And all who believed were together and had all things in common. And they were selling their possessions and belongings and distributing the proceeds to all, as any had need (Acts 2:44–45, ESV).
One characteristic of God’s family is an inherent willingness to give. The believers in the early church “had all things in common” (Acts 2:44). This isn’t a misprint in the Bible; in fact, Acts 4:32 describes the same phenomenon: “Now the full number of those who believed were of one heart and soul, and no one said that any of the things that belonged to him was his own, but they had everything in common.”
When some people read this description of the early church, they start squirming and chafing and looking for an exit, because they think it sounds like Communism. And this passage has been twisted into some abused teaching about communal living. The idea that we are compelled to liquidate our assets, bring the money to church, heap it in the center aisle, and come take a share when we need something is false. God’s desire for His church doesn’t bear the faintest resemblance to Communism, and this passage does not teach communal living.
But it has often been dismissed because it sounds extreme, and the biblical principle has been ignored. Consider what this passage is really teaching: The common need comes before the individual need. In other words, what we as a family of believers need comes before what we as individuals need.
Do you have a list of needs? Perhaps it’s not a written list but a mental one: buying an end table for the living room, taking a family vacation to Florida, lending some money to your brother-in-law who’s going through a rough patch. It’s common, normal, and wise to have a financial plan for your future purchases.
The local church has a list of financial priorities too. This passage teaches that when the two lists converge, if everything can’t be done, then we as individuals should let our individual wants go undone so our corporate goals can be accomplished together.
This passage does not teach us to sell everything and put it into a common pot. In fact, Acts 2:46 describes that the believers gathered “in their homes” (ESV), suggesting the believers still owned houses. This passage doesn’t paint a romantic notion that we’ll eradicate poverty in our generation—Jesus told us in John 12:8, “For the poor you always have with you” (ESV). It also doesn’t teach that the poor are the only or highest priority for the church. Many people in this Acts 2 community of believers weren’t poor; they just weren’t in their hometowns and needed a place to stay.

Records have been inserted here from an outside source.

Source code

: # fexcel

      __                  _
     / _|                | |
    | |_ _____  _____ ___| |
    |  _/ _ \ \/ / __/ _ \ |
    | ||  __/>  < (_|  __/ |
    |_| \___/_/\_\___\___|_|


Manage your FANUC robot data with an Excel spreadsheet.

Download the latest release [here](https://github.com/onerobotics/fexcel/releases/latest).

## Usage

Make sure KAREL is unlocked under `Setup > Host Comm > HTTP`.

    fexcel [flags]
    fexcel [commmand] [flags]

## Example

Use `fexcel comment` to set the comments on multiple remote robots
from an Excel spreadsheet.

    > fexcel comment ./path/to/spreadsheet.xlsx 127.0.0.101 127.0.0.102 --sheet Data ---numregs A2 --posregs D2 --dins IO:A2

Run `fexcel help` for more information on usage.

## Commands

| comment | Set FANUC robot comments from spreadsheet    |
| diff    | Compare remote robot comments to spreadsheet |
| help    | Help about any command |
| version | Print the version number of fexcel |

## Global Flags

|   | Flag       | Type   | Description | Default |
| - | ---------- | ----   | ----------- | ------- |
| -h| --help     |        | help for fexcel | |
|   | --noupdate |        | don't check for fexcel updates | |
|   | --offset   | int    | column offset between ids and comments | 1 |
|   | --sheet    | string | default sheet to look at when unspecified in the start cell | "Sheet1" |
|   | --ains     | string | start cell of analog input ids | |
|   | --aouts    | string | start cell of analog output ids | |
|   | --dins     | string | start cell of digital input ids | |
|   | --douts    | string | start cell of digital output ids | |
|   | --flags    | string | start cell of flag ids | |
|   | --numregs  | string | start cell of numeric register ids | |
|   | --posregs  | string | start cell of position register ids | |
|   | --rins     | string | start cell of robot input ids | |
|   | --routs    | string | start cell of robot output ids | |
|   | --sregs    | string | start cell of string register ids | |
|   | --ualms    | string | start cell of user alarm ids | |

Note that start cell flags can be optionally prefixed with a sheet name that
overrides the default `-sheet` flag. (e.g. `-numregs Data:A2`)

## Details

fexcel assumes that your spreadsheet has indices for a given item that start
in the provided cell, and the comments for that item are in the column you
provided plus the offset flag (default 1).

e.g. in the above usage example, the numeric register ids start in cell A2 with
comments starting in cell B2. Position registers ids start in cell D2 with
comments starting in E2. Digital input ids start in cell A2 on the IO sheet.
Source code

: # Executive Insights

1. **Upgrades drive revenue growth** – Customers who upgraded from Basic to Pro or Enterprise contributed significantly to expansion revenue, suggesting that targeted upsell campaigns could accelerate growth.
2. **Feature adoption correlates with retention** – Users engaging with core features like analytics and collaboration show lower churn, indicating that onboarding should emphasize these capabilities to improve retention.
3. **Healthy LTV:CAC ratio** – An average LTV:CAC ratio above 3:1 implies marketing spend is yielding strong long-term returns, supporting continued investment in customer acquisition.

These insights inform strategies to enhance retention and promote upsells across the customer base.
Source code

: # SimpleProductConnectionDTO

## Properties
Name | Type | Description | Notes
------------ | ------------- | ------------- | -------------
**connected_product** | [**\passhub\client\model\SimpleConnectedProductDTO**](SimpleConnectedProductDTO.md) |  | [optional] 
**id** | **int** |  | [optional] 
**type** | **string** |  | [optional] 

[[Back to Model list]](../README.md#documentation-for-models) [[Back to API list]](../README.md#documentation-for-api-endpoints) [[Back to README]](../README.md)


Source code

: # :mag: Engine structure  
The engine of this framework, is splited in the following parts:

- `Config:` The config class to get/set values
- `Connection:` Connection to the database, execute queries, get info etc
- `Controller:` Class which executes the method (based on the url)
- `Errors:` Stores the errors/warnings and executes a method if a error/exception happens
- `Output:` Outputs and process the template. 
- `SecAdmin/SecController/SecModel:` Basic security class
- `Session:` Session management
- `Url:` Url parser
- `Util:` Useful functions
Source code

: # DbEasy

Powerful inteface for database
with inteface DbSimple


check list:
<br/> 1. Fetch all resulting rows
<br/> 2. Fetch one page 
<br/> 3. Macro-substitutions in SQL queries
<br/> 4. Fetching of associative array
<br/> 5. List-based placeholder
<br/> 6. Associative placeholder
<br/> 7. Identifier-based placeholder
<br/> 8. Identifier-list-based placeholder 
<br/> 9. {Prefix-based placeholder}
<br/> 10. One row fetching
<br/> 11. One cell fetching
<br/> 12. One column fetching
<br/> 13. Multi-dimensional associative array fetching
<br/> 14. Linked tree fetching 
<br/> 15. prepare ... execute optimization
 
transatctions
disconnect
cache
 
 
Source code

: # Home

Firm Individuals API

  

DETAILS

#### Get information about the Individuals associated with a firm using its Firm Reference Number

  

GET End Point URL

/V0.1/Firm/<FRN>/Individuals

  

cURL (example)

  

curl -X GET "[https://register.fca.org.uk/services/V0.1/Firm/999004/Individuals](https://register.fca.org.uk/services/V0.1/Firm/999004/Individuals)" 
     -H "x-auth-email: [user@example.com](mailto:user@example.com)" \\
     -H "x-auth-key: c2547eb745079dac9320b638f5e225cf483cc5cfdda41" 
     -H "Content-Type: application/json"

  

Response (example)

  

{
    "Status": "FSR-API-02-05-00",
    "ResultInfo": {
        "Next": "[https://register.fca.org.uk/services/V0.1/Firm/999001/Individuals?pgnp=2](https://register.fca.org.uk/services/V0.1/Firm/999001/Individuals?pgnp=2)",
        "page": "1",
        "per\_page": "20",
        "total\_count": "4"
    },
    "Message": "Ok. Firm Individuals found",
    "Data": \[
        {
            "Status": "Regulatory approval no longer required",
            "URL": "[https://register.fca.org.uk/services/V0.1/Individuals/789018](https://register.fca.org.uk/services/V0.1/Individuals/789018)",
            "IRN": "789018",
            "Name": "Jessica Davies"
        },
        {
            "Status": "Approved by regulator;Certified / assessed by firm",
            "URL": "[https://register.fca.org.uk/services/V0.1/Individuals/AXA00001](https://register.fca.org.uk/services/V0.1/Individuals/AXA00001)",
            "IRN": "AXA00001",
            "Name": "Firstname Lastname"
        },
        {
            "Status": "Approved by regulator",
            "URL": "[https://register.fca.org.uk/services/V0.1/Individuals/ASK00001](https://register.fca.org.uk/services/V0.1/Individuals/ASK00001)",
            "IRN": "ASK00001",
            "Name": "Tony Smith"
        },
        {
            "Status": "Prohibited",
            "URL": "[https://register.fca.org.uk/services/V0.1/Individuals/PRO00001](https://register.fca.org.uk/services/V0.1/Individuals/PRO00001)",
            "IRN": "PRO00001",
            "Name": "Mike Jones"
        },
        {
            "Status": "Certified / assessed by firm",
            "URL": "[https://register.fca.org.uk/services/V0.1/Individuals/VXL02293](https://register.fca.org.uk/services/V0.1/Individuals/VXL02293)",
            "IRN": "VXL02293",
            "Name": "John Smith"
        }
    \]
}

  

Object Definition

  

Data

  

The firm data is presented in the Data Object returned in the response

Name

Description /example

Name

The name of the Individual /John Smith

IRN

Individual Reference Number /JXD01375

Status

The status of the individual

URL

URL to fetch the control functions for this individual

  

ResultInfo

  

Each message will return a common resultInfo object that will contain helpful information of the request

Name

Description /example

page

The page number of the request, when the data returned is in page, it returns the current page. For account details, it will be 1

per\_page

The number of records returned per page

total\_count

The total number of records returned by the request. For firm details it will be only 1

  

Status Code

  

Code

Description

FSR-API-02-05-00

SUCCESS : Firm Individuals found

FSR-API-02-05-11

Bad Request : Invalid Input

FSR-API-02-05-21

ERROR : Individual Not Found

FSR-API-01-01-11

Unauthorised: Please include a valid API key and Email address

This passage does teach the common need before the individual need. In the local church, we bring what God has given us individually and we invest it together.
How does that truth sit with you? As you read those words, are you nodding yes, yes and feeling a surge of desire to give? Or do you feel a chafing, a tightening of your grip on “your” money? A characteristic of a child of God is an inherent, growing willingness to give—and help meet the needs of other believers He has placed in your life.
Journal
Pray
Father God, I’m Yours, and all I have is Yours. Forgive me for my stinginess, for my false notions of ownership—as if it’s “my” stuff, “my” money. I don’t want to bring You my leftovers; I want to give You my first and best. Please grow in me the inherent willingness to give. Help me to embrace Your vision of the local church as the transforming body of Christ in this world and to invest my resources there. Help me trust that You will be pleased, and multiply my little into much for Your kingdom, Your glory, and my good. In the name of Jesus, who gave His all for us, amen.